In recent years, clinicians and researchers like myself have pushed back. Many hospitals are removing race-based corrections from medical equations. Equity-centered AI tools are being developed to detect and mitigate disparities, not ignore them. This work isn’t about being “woke.” It’s about being accurate, improving outcomes, and saving lives.
The danger of Trump’s anti-woke culture war
Trump’s executive order threatens to shut down the important work that has been done to make medical algorithms more accurate.
By banning federal agencies from considering systemic racism or equity in AI development, the order effectively outlaws the very efforts needed to fix these problems.
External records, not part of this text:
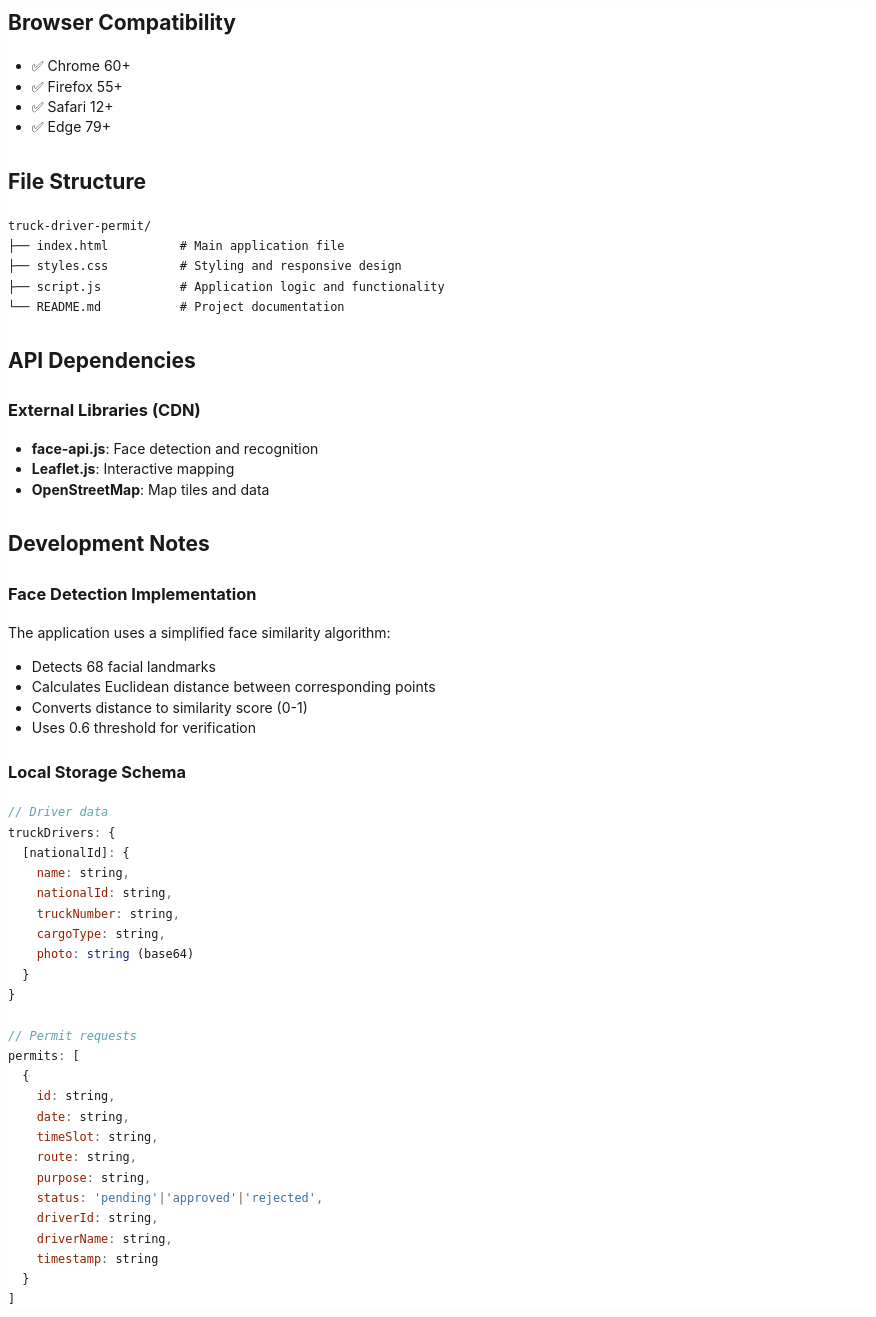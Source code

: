 ## Browser Compatibility

- ✅ Chrome 60+
- ✅ Firefox 55+
- ✅ Safari 12+
- ✅ Edge 79+

## File Structure

```
truck-driver-permit/
├── index.html          # Main application file
├── styles.css          # Styling and responsive design
├── script.js           # Application logic and functionality
└── README.md           # Project documentation
```

## API Dependencies

### External Libraries (CDN)
- **face-api.js**: Face detection and recognition
- **Leaflet.js**: Interactive mapping
- **OpenStreetMap**: Map tiles and data

## Development Notes

### Face Detection Implementation
The application uses a simplified face similarity algorithm:
- Detects 68 facial landmarks
- Calculates Euclidean distance between corresponding points
- Converts distance to similarity score (0-1)
- Uses 0.6 threshold for verification

### Local Storage Schema
```javascript
// Driver data
truckDrivers: {
  [nationalId]: {
    name: string,
    nationalId: string,
    truckNumber: string,
    cargoType: string,
    photo: string (base64)
  }
}

// Permit requests
permits: [
  {
    id: string,
    date: string,
    timeSlot: string,
    route: string,
    purpose: string,
    status: 'pending'|'approved'|'rejected',
    driverId: string,
    driverName: string,
    timestamp: string
  }
]
```
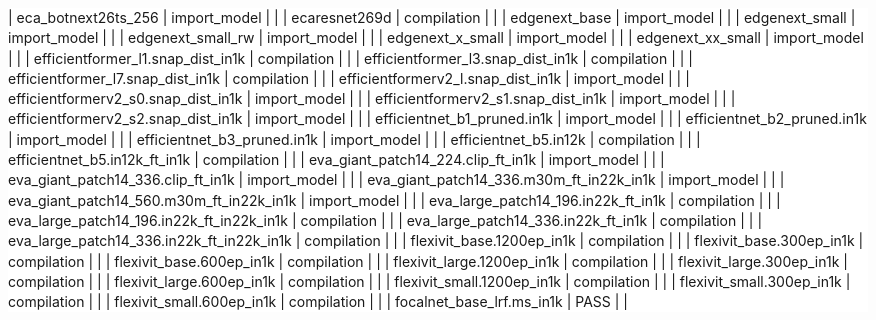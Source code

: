 | eca_botnext26ts_256 | import_model | |
| ecaresnet269d | compilation | |
| edgenext_base | import_model | |
| edgenext_small | import_model | |
| edgenext_small_rw | import_model | |
| edgenext_x_small | import_model | |
| edgenext_xx_small | import_model | |
| efficientformer_l1.snap_dist_in1k | compilation | |
| efficientformer_l3.snap_dist_in1k | compilation | |
| efficientformer_l7.snap_dist_in1k | compilation | |
| efficientformerv2_l.snap_dist_in1k | import_model | |
| efficientformerv2_s0.snap_dist_in1k | import_model | |
| efficientformerv2_s1.snap_dist_in1k | import_model | |
| efficientformerv2_s2.snap_dist_in1k | import_model | |
| efficientnet_b1_pruned.in1k | import_model | |
| efficientnet_b2_pruned.in1k | import_model | |
| efficientnet_b3_pruned.in1k | import_model | |
| efficientnet_b5.in12k | compilation | |
| efficientnet_b5.in12k_ft_in1k | compilation | |
| eva_giant_patch14_224.clip_ft_in1k | import_model | |
| eva_giant_patch14_336.clip_ft_in1k | import_model | |
| eva_giant_patch14_336.m30m_ft_in22k_in1k | import_model | |
| eva_giant_patch14_560.m30m_ft_in22k_in1k | import_model | |
| eva_large_patch14_196.in22k_ft_in1k | compilation | |
| eva_large_patch14_196.in22k_ft_in22k_in1k | compilation | |
| eva_large_patch14_336.in22k_ft_in1k | compilation | |
| eva_large_patch14_336.in22k_ft_in22k_in1k | compilation | |
| flexivit_base.1200ep_in1k | compilation | |
| flexivit_base.300ep_in1k | compilation | |
| flexivit_base.600ep_in1k | compilation | |
| flexivit_large.1200ep_in1k | compilation | |
| flexivit_large.300ep_in1k | compilation | |
| flexivit_large.600ep_in1k | compilation | |
| flexivit_small.1200ep_in1k | compilation | |
| flexivit_small.300ep_in1k | compilation | |
| flexivit_small.600ep_in1k | compilation | |
| focalnet_base_lrf.ms_in1k | PASS | |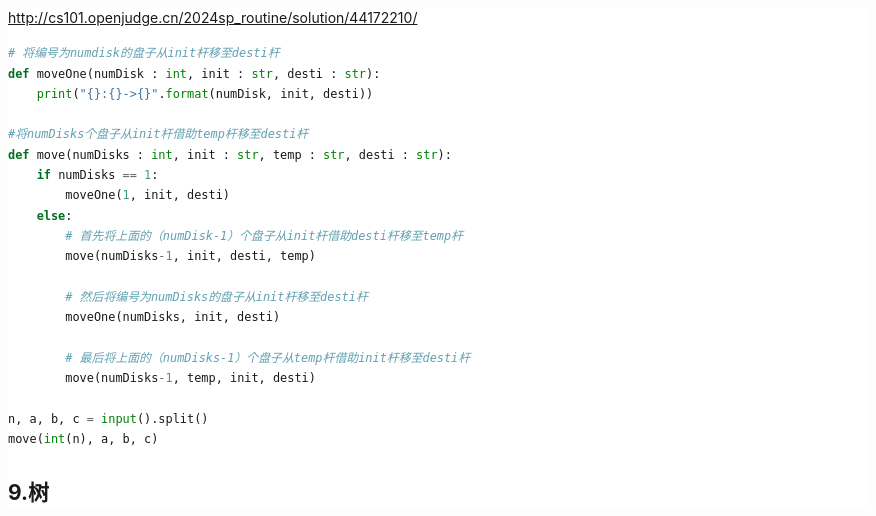http://cs101.openjudge.cn/2024sp_routine/solution/44172210/

```python
# 将编号为numdisk的盘子从init杆移至desti杆 
def moveOne(numDisk : int, init : str, desti : str):
    print("{}:{}->{}".format(numDisk, init, desti))

#将numDisks个盘子从init杆借助temp杆移至desti杆
def move(numDisks : int, init : str, temp : str, desti : str):
    if numDisks == 1:
        moveOne(1, init, desti)
    else: 
        # 首先将上面的（numDisk-1）个盘子从init杆借助desti杆移至temp杆
        move(numDisks-1, init, desti, temp) 
        
        # 然后将编号为numDisks的盘子从init杆移至desti杆
        moveOne(numDisks, init, desti)
        
        # 最后将上面的（numDisks-1）个盘子从temp杆借助init杆移至desti杆 
        move(numDisks-1, temp, init, desti)

n, a, b, c = input().split()
move(int(n), a, b, c)
```

## 9.树






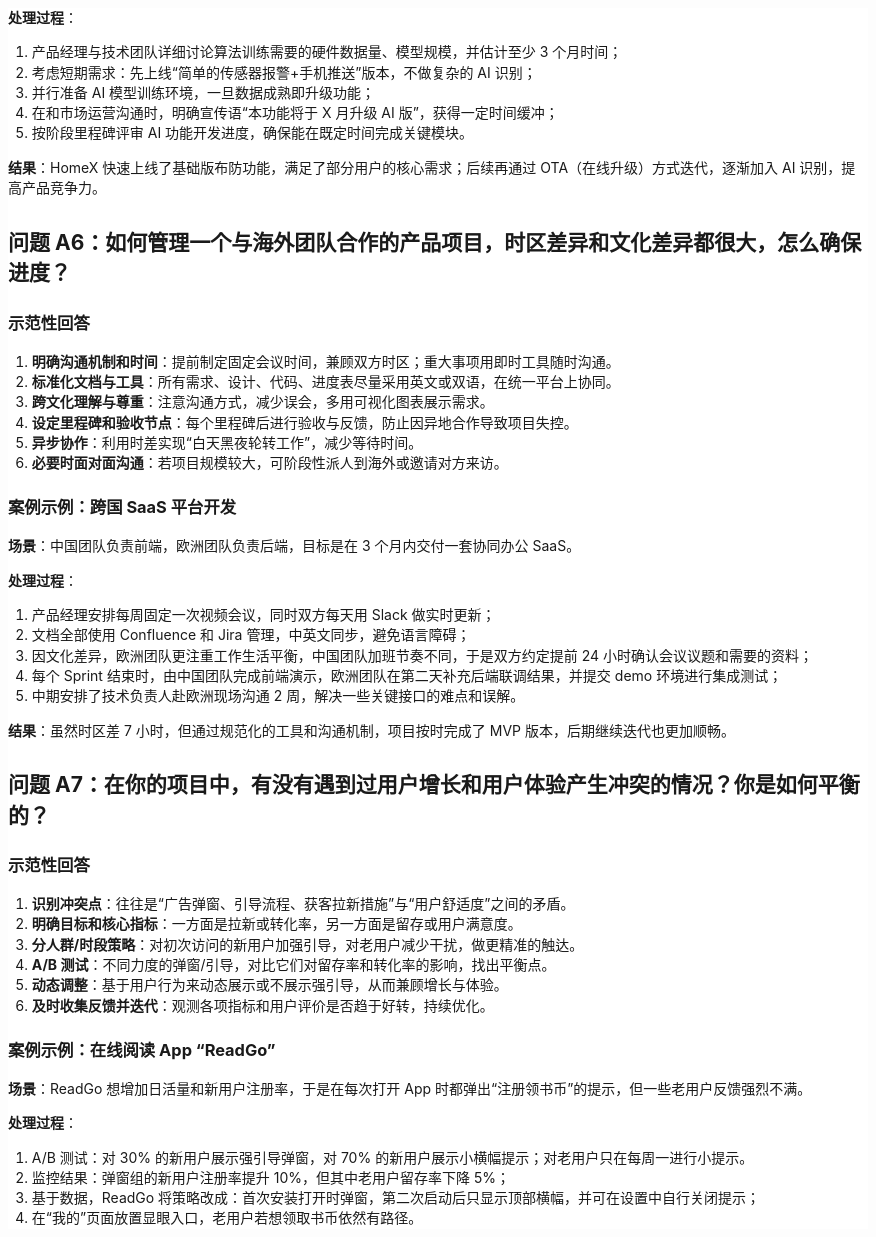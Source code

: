 **处理过程**：

1.  产品经理与技术团队详细讨论算法训练需要的硬件数据量、模型规模，并估计至少 3 个月时间；
2.  考虑短期需求：先上线“简单的传感器报警+手机推送”版本，不做复杂的 AI 识别；
3.  并行准备 AI 模型训练环境，一旦数据成熟即升级功能；
4.  在和市场运营沟通时，明确宣传语“本功能将于 X 月升级 AI 版”，获得一定时间缓冲；
5.  按阶段里程碑评审 AI 功能开发进度，确保能在既定时间完成关键模块。

**结果**：HomeX 快速上线了基础版布防功能，满足了部分用户的核心需求；后续再通过 OTA（在线升级）方式迭代，逐渐加入 AI 识别，提高产品竞争力。

## 问题 A6：如何管理一个与海外团队合作的产品项目，时区差异和文化差异都很大，怎么确保进度？

### 示范性回答

1.  **明确沟通机制和时间**：提前制定固定会议时间，兼顾双方时区；重大事项用即时工具随时沟通。
2.  **标准化文档与工具**：所有需求、设计、代码、进度表尽量采用英文或双语，在统一平台上协同。
3.  **跨文化理解与尊重**：注意沟通方式，减少误会，多用可视化图表展示需求。
4.  **设定里程碑和验收节点**：每个里程碑后进行验收与反馈，防止因异地合作导致项目失控。
5.  **异步协作**：利用时差实现“白天黑夜轮转工作”，减少等待时间。
6.  **必要时面对面沟通**：若项目规模较大，可阶段性派人到海外或邀请对方来访。

### 案例示例：跨国 SaaS 平台开发

**场景**：中国团队负责前端，欧洲团队负责后端，目标是在 3 个月内交付一套协同办公 SaaS。

**处理过程**：

1.  产品经理安排每周固定一次视频会议，同时双方每天用 Slack 做实时更新；
2.  文档全部使用 Confluence 和 Jira 管理，中英文同步，避免语言障碍；
3.  因文化差异，欧洲团队更注重工作生活平衡，中国团队加班节奏不同，于是双方约定提前 24 小时确认会议议题和需要的资料；
4.  每个 Sprint 结束时，由中国团队完成前端演示，欧洲团队在第二天补充后端联调结果，并提交 demo 环境进行集成测试；
5.  中期安排了技术负责人赴欧洲现场沟通 2 周，解决一些关键接口的难点和误解。

**结果**：虽然时区差 7 小时，但通过规范化的工具和沟通机制，项目按时完成了 MVP 版本，后期继续迭代也更加顺畅。

## 问题 A7：在你的项目中，有没有遇到过用户增长和用户体验产生冲突的情况？你是如何平衡的？

### 示范性回答

1.  **识别冲突点**：往往是“广告弹窗、引导流程、获客拉新措施”与“用户舒适度”之间的矛盾。
2.  **明确目标和核心指标**：一方面是拉新或转化率，另一方面是留存或用户满意度。
3.  **分人群/时段策略**：对初次访问的新用户加强引导，对老用户减少干扰，做更精准的触达。
4.  **A/B 测试**：不同力度的弹窗/引导，对比它们对留存率和转化率的影响，找出平衡点。
5.  **动态调整**：基于用户行为来动态展示或不展示强引导，从而兼顾增长与体验。
6.  **及时收集反馈并迭代**：观测各项指标和用户评价是否趋于好转，持续优化。

### 案例示例：在线阅读 App “ReadGo”

**场景**：ReadGo 想增加日活量和新用户注册率，于是在每次打开 App 时都弹出“注册领书币”的提示，但一些老用户反馈强烈不满。

**处理过程**：

1.  A/B 测试：对 30% 的新用户展示强引导弹窗，对 70% 的新用户展示小横幅提示；对老用户只在每周一进行小提示。
2.  监控结果：弹窗组的新用户注册率提升 10%，但其中老用户留存率下降 5%；
3.  基于数据，ReadGo 将策略改成：首次安装打开时弹窗，第二次启动后只显示顶部横幅，并可在设置中自行关闭提示；
4.  在“我的”页面放置显眼入口，老用户若想领取书币依然有路径。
It silences the data scientists trying to build and foster a fairer system. It tells us that naming inequality is worse than perpetuating it.
Supporters of the order claim it promotes “neutrality.” But neutrality, in a system built on inequity, is not justice. It’s reinforcement of the very biases it pretends to ignore.
The danger isn’t hypothetical. Black patients are already less likely to be offered pain medication, more likely to be misdiagnosed, and more likely to die from preventable conditions. Ethically designed AI could help surface these disparities earlier. But only if we’re allowed to build it that way.
And bias in AI doesn’t just harm Black communities. Studies have shown facial recognition systems misidentify women and people of color at far higher rates than white men. In one case, an algorithm used in hiring systematically downgraded résumés from women. In another, a healthcare tool underestimated the risk of heart disease in women because historical data underdiagnosed them in the first place. This is how inequality replicates. Biased inputs becoming automated decisions without scrutiny or context.
Erasing DEI from AI isn’t about neutrality. It’s about selective memory. It’s an attempt to strip away the language we need to diagnose the problem, let alone fix it. If we force AI to ignore history, it will rewrite it. Not just the facts, but the people those facts represent.
Trump’s executive order politicizes and weaponizes AI. And for millions of Americans already unseen by our legal, medical, and technological systems, the cost will be measured in lives.